## REQUIRED ACTION
Go through the data line by line. Copy each one holding the string "conf".

(Plain-text document sources)
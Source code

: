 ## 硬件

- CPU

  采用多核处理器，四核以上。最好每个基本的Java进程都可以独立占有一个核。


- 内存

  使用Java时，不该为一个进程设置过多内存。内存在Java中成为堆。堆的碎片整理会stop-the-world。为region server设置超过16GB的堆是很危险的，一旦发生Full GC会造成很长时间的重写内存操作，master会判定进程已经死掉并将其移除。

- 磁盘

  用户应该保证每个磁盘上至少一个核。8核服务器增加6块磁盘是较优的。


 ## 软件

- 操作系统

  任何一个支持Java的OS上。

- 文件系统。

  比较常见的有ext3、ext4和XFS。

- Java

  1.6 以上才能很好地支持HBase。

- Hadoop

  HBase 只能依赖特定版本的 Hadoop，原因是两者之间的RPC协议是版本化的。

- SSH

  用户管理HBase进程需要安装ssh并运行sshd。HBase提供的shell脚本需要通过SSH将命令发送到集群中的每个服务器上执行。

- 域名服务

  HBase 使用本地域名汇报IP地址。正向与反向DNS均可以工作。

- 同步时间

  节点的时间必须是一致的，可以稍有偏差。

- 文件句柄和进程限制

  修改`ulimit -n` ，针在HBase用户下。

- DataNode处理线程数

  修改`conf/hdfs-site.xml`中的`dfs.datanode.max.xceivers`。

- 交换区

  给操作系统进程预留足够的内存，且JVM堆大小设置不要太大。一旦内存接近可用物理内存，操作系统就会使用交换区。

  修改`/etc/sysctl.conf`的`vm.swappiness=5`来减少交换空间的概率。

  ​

## SOLUTION TO THIS TASK
  修改`conf/hdfs-site.xml`中的`dfs.datanode.max.xceivers`。
  修改`/etc/sysctl.conf`的`vm.swappiness=5`来减少交换空间的概率。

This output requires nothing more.